Segment Open
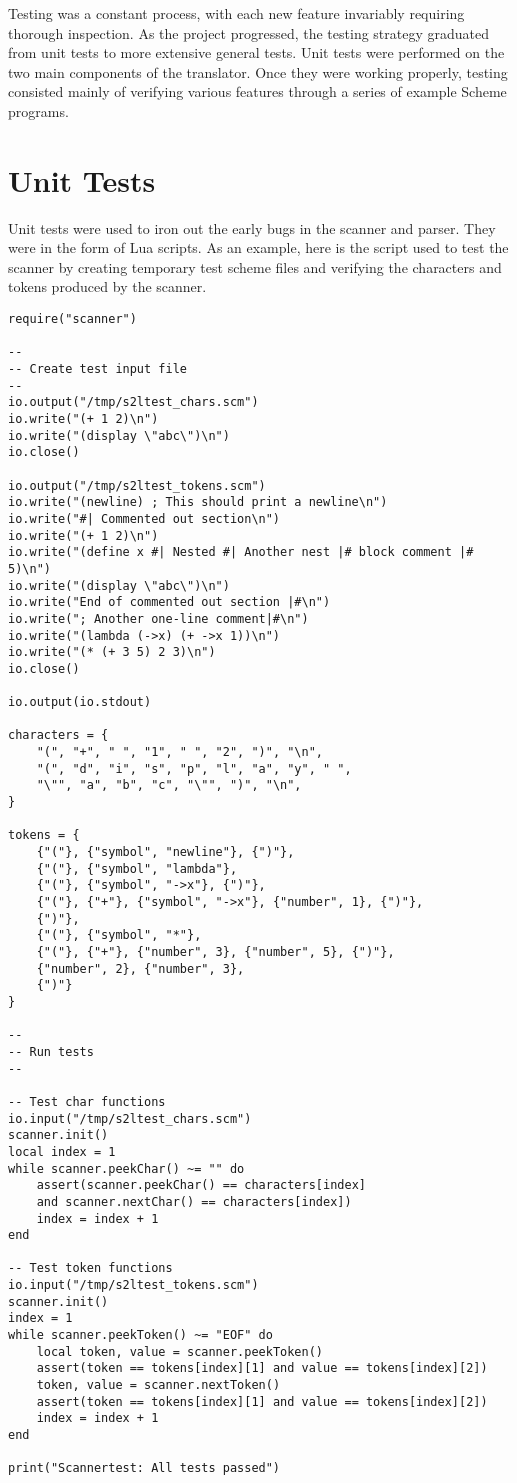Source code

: Testing was a constant process, with each new feature invariably requiring
thorough inspection. As the project progressed, the testing strategy graduated
from unit tests to more extensive general tests. Unit tests were performed on
the two main components of the translator. Once they were working properly,
testing consisted mainly of verifying various features through a series of
example Scheme programs.


\section{Unit Tests}
Unit tests were used to iron out the early bugs in the scanner and parser. They
were in the form of Lua scripts. As an example, here is the script used to test
the scanner by creating temporary test scheme files and verifying the characters
and tokens produced by the scanner.
\begin{framed}
\scriptsize
\begin{verbatim}
require("scanner")

--
-- Create test input file
--
io.output("/tmp/s2ltest_chars.scm")
io.write("(+ 1 2)\n")
io.write("(display \"abc\")\n")
io.close()

io.output("/tmp/s2ltest_tokens.scm")
io.write("(newline) ; This should print a newline\n")
io.write("#| Commented out section\n")
io.write("(+ 1 2)\n")
io.write("(define x #| Nested #| Another nest |# block comment |# 5)\n")
io.write("(display \"abc\")\n")
io.write("End of commented out section |#\n")
io.write("; Another one-line comment|#\n")
io.write("(lambda (->x) (+ ->x 1))\n")
io.write("(* (+ 3 5) 2 3)\n")
io.close()

io.output(io.stdout)

characters = {
    "(", "+", " ", "1", " ", "2", ")", "\n",
    "(", "d", "i", "s", "p", "l", "a", "y", " ",
    "\"", "a", "b", "c", "\"", ")", "\n", 
}

tokens = {
    {"("}, {"symbol", "newline"}, {")"},
    {"("}, {"symbol", "lambda"},
	{"("}, {"symbol", "->x"}, {")"},
	{"("}, {"+"}, {"symbol", "->x"}, {"number", 1}, {")"},
    {")"},
    {"("}, {"symbol", "*"},
	{"("}, {"+"}, {"number", 3}, {"number", 5}, {")"},
	{"number", 2}, {"number", 3},
    {")"}
}

--
-- Run tests
--

-- Test char functions
io.input("/tmp/s2ltest_chars.scm")
scanner.init()
local index = 1
while scanner.peekChar() ~= "" do
    assert(scanner.peekChar() == characters[index]
    and scanner.nextChar() == characters[index])
    index = index + 1
end

-- Test token functions
io.input("/tmp/s2ltest_tokens.scm")
scanner.init()
index = 1
while scanner.peekToken() ~= "EOF" do
    local token, value = scanner.peekToken()
    assert(token == tokens[index][1] and value == tokens[index][2])
    token, value = scanner.nextToken()
    assert(token == tokens[index][1] and value == tokens[index][2])
    index = index + 1
end

print("Scannertest: All tests passed")
\end{verbatim}
\end{framed}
Segment Closed
§ DESCRIPTION OF THE TASK:
Please reproduce the lines from the line with "example Scheme programs." to the line with "and tokens produced by the scanner.", both ends included, exactly as they appear above.

§ WRITTEN RESPONSE:
example Scheme programs.


\section{Unit Tests}
Unit tests were used to iron out the early bugs in the scanner and parser. They
were in the form of Lua scripts. As an example, here is the script used to test
the scanner by creating temporary test scheme files and verifying the characters
and tokens produced by the scanner.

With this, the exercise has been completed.